#### Task
The response must contain each line of the material that holds "with".

%%

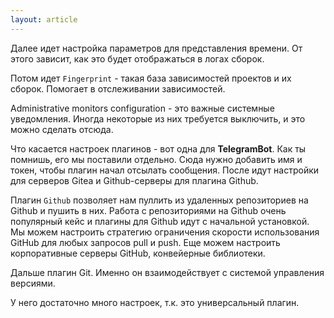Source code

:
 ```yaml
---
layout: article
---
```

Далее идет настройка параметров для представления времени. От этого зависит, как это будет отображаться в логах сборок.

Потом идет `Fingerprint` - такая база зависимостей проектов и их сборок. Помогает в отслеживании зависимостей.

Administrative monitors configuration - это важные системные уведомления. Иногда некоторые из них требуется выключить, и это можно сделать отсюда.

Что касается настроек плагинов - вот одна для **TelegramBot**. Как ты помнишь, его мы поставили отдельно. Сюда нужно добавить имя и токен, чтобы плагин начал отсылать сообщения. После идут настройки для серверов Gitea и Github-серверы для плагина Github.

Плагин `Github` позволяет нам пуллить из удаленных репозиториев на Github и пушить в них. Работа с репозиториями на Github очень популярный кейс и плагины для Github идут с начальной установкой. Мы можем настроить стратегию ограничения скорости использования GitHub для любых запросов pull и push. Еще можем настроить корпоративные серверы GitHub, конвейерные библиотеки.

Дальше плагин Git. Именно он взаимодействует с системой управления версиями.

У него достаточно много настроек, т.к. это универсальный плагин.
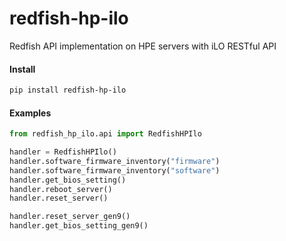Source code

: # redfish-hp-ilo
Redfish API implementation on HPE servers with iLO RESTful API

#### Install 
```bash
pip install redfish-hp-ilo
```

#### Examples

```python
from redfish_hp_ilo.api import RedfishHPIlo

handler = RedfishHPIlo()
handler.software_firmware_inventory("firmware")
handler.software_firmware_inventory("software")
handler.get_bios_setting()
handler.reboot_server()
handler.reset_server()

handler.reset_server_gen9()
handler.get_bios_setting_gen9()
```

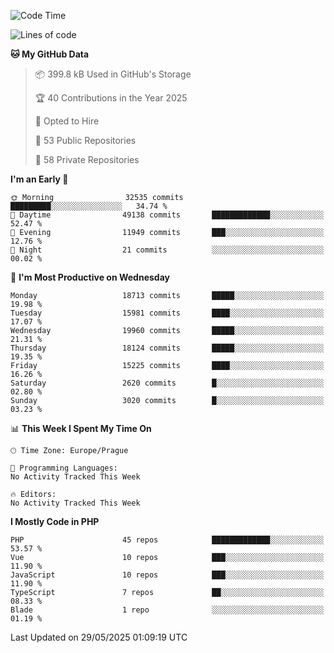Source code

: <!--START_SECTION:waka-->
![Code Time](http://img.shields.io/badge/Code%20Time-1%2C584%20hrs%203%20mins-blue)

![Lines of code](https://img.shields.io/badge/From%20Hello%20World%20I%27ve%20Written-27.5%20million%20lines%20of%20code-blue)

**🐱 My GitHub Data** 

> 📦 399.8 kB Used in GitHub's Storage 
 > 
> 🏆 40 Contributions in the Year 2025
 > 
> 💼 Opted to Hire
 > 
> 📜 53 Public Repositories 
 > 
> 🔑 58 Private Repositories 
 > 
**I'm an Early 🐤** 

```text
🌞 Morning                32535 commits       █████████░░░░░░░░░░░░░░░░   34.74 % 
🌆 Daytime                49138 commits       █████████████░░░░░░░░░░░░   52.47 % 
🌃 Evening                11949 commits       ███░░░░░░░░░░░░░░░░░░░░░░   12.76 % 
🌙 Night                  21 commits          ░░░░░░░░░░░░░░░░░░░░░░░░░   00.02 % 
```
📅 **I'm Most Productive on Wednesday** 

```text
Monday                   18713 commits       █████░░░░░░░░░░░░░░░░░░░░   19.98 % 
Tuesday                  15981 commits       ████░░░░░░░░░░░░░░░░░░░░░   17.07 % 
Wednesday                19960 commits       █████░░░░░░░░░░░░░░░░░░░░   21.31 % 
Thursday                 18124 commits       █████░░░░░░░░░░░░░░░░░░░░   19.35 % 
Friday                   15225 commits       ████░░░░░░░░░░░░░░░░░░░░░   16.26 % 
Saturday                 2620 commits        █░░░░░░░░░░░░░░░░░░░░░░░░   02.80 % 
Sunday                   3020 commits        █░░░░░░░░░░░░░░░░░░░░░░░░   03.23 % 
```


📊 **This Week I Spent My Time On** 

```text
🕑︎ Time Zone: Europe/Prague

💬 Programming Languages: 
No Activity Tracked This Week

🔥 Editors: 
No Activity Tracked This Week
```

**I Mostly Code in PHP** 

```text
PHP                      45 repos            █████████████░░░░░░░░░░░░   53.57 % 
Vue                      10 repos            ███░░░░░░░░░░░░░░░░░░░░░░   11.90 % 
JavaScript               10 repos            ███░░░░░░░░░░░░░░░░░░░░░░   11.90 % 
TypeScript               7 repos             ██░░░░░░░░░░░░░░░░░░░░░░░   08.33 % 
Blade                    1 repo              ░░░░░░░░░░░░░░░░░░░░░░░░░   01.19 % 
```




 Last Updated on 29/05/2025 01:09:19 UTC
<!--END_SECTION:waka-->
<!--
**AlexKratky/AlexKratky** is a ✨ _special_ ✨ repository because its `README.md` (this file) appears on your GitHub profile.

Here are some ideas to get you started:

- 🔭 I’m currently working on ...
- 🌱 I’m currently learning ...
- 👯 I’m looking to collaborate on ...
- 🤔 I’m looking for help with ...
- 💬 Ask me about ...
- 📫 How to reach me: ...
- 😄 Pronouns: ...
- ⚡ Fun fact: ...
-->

%%

#### Exercise solution
Redfish API implementation on HPE servers with iLO RESTful API
- 🤔 I’m looking for help with ...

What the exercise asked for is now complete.